Copy every line of the records below where the word "again" occurs.

(Stored data)

= = = = =

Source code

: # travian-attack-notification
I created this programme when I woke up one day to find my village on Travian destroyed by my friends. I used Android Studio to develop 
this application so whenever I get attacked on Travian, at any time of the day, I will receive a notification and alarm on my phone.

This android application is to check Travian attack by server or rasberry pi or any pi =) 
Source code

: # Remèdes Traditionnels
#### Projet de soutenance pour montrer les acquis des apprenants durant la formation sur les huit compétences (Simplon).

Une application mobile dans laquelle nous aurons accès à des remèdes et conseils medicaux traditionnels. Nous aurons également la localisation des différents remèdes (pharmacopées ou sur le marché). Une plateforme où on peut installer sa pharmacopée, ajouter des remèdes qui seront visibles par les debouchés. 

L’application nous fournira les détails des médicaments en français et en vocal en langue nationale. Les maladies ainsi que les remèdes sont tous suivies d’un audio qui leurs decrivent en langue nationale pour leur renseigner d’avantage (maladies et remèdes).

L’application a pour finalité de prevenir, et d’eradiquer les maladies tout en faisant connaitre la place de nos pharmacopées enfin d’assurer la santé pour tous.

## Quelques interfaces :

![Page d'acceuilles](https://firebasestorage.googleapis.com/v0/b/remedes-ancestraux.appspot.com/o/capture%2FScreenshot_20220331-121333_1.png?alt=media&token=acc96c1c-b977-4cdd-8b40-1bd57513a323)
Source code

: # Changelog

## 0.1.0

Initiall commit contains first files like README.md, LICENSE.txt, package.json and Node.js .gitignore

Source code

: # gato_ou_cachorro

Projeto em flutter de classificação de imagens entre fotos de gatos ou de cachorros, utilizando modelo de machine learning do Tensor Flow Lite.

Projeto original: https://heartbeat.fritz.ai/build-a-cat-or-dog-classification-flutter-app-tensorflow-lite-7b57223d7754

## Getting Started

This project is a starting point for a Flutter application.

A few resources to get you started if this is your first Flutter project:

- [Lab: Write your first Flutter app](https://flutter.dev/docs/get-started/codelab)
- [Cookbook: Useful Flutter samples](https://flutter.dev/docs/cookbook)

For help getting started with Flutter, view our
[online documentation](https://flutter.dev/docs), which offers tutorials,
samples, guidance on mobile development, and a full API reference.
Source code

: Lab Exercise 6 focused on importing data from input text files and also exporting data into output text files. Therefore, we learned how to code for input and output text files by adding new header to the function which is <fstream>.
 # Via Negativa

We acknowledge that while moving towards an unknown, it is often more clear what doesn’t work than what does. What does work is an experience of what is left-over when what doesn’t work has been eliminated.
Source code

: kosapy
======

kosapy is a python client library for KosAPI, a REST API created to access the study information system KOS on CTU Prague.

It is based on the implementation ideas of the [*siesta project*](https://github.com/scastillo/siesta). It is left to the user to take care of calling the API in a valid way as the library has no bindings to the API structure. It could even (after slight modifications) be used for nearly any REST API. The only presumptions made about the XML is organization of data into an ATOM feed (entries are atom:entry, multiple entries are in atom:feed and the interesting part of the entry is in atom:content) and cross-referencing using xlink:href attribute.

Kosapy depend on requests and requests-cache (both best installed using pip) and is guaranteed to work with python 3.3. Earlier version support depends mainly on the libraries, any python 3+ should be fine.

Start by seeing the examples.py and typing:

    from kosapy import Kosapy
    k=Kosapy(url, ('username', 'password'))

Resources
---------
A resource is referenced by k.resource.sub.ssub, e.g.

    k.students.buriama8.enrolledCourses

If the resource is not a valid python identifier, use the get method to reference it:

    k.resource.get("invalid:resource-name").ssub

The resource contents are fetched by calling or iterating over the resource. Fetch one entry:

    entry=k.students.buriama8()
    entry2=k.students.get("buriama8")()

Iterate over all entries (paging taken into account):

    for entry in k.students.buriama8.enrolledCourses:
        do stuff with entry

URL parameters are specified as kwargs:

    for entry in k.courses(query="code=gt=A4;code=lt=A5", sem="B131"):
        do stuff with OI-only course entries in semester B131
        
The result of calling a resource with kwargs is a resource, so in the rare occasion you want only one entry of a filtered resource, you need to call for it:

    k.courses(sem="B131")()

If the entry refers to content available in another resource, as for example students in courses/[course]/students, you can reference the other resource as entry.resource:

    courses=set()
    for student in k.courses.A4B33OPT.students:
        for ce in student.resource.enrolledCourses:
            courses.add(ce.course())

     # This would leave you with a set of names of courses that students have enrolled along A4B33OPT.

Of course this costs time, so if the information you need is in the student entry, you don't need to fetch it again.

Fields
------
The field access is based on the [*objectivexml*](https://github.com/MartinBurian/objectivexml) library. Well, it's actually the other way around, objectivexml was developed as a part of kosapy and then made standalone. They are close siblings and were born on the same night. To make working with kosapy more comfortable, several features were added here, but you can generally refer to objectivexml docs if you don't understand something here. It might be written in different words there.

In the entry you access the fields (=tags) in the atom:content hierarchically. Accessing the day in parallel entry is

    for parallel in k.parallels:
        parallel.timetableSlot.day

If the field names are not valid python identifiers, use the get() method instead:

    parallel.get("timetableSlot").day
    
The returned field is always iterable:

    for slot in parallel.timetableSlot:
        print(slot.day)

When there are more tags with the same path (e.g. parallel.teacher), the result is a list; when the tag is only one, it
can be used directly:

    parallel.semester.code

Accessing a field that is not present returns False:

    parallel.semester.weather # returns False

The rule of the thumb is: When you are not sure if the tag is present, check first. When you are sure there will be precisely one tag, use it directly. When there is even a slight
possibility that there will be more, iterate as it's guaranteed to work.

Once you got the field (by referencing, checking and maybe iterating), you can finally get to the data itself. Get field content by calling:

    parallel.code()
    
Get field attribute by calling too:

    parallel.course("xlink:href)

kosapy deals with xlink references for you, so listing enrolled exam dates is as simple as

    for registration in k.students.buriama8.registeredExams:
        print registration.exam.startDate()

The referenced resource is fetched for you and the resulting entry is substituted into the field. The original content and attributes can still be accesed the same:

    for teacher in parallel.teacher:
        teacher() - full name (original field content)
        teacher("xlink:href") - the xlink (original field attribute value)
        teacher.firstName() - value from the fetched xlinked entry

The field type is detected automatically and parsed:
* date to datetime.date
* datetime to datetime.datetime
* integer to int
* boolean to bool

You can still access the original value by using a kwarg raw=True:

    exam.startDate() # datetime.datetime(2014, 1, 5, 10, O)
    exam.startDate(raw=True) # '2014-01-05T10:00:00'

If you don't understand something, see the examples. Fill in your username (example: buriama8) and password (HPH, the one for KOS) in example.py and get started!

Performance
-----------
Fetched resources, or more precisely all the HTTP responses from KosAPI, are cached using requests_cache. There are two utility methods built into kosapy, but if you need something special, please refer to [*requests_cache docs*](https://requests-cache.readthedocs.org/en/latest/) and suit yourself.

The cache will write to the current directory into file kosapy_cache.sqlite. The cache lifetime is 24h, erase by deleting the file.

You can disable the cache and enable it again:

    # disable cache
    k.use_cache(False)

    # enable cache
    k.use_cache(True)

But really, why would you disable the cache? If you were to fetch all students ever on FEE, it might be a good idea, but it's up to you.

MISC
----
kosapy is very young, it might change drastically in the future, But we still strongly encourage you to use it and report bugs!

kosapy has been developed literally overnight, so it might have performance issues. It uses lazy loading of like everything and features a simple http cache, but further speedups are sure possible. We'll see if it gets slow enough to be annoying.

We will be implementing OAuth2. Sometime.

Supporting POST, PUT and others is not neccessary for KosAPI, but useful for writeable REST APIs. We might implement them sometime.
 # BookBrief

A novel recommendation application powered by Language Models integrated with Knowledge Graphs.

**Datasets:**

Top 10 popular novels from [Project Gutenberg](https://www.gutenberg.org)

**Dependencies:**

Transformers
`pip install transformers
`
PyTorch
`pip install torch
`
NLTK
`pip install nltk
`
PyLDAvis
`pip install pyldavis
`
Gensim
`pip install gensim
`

= = = = =

_OUTPUT FOR THIS EXERCISE_
Of course this costs time, so if the information you need is in the student entry, you don't need to fetch it again.
You can disable the cache and enable it again:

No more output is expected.